Зимой прощаться с Заречным было проще. Летом у нас все-таки тюльпаны цветут, клумбы там всякие, и вообще ничего так. Зимой зато в Заречном, кажется, кончается все, даже цвет и воздух. Я здесь вырос и дальше Ебурга отсюда в сознательном возрасте никогда не выбирался. Вроде и не жалко даже, а все равно тоска брала и боль, потому что я как бы уже знал, что никогда сюда не вернусь. Я проводил взглядом кинотеатр "Ровесник", около которого мы с друзьями постоянно зависали, хотя денег на кино хватало не всегда, и вот как-то отпустило. Как будто с самым важным, с самым ярким попрощался, а остальное уже и неважно стало.
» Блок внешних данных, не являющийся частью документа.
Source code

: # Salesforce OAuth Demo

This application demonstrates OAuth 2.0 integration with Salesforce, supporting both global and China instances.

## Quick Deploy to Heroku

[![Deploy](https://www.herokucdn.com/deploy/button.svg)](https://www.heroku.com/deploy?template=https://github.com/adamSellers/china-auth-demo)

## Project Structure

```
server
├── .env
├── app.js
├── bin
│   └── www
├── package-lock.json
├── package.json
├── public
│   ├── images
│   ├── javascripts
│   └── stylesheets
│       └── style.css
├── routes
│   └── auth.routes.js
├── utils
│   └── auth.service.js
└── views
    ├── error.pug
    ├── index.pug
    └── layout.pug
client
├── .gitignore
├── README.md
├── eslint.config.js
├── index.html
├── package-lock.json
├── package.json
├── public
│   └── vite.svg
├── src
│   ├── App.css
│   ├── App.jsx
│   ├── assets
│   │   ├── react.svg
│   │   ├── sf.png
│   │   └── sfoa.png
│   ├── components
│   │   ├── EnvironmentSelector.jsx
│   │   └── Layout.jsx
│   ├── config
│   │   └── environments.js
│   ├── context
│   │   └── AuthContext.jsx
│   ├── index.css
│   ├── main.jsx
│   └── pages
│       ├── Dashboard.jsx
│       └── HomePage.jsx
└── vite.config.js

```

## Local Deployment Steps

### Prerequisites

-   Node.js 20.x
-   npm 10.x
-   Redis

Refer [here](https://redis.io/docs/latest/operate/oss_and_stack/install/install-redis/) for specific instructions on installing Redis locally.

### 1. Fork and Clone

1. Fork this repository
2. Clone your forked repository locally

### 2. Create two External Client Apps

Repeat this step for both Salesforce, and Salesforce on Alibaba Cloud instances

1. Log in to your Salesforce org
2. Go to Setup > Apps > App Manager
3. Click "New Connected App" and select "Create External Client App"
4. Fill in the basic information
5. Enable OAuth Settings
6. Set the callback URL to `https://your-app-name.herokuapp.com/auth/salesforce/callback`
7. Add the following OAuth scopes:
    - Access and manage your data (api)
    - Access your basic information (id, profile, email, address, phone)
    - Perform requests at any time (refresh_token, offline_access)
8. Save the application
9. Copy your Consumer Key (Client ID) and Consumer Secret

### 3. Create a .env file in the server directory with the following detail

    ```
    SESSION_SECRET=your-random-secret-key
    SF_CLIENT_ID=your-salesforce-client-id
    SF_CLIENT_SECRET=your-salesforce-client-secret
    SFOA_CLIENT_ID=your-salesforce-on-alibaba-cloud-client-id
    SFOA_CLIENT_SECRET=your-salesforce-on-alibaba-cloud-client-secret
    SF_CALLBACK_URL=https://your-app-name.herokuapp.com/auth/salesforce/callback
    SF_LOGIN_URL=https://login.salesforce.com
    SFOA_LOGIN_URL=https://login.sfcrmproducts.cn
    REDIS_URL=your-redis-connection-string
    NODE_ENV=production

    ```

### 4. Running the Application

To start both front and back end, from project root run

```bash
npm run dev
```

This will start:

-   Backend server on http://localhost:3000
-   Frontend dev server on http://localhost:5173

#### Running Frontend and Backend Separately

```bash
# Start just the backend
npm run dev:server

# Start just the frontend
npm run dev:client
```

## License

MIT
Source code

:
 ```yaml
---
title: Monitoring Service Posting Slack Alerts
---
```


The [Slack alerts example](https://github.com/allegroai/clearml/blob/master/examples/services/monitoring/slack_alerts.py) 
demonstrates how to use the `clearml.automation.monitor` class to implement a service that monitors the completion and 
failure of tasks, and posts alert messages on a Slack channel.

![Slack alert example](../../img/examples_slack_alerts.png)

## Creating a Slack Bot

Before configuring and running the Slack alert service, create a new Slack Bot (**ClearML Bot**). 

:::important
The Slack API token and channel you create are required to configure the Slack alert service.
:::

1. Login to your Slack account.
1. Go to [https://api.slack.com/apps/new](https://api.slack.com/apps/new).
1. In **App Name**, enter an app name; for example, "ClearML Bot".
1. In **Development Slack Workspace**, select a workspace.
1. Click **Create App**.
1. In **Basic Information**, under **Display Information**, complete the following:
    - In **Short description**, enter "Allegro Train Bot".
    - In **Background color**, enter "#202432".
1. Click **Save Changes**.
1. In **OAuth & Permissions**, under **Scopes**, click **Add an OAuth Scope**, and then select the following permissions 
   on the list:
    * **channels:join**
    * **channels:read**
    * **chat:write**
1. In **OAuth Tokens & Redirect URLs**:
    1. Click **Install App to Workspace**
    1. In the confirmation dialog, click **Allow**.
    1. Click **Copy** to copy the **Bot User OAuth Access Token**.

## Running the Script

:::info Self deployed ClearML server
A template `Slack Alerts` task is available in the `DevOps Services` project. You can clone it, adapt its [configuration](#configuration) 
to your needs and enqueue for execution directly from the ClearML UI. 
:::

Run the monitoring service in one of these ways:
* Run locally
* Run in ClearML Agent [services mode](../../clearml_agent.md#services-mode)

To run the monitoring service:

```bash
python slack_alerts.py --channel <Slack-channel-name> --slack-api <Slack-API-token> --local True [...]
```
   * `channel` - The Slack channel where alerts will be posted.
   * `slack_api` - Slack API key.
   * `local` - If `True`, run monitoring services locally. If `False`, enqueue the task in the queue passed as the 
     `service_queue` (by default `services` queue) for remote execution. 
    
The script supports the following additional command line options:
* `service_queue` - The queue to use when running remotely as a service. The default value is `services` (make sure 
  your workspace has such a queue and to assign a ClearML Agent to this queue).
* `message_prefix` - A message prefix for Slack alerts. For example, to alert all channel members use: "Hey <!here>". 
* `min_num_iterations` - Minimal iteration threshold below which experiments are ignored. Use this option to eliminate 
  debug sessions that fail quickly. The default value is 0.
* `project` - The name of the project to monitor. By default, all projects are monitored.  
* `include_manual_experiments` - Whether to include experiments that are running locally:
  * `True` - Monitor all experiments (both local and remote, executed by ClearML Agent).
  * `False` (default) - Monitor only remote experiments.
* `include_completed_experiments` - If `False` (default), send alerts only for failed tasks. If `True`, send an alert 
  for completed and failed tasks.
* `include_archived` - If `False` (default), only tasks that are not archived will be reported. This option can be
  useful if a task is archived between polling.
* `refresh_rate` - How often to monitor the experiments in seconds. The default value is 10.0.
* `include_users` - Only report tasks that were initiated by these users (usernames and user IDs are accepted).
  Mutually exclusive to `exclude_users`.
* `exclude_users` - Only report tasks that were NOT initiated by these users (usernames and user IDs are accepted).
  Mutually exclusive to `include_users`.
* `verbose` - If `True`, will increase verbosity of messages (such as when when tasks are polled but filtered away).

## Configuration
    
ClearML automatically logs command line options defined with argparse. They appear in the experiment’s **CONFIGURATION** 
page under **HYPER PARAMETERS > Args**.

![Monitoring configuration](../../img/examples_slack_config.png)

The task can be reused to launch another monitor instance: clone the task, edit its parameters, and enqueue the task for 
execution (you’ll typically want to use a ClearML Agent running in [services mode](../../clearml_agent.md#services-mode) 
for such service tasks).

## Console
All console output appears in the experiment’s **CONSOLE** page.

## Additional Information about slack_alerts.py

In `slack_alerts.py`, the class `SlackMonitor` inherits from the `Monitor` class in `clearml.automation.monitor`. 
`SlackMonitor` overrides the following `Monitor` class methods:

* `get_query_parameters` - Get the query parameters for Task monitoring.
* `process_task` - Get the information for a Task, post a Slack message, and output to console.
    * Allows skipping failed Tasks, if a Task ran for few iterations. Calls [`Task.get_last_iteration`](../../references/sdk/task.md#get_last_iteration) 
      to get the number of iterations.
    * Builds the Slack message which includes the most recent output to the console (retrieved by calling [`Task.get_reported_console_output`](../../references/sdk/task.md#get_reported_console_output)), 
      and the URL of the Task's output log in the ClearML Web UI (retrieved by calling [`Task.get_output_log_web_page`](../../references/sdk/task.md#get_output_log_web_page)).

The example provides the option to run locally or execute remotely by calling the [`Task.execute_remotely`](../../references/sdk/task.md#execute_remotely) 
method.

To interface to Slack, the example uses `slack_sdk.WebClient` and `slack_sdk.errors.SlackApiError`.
Шлось теперь легче, нормально так даже, хотя от холода из носа текло.
А город будто вымер, такая пустота вокруг была, что я чувствовал себя первым и последним человеком на Земле. Ощущение жутковатое, легко можно было представить, как из-за колон "Ровесника" покажутся волчьи морды.
Перво-наперво я машинально пришел на остановку, сел, покурил, потом охуел от себя. Идиот, подумал я, ну первое января же, какой автобус вообще, а тем более утренний. Пошел дальше, в сторону Ебурга, надеясь по пути кого-нибудь тормознуть.
Поймал дальнобоя, сказал:
— Слушай, мужик, денег нет вообще. Вот, еду торговать. Порошком возьмешь? Порошок хороший.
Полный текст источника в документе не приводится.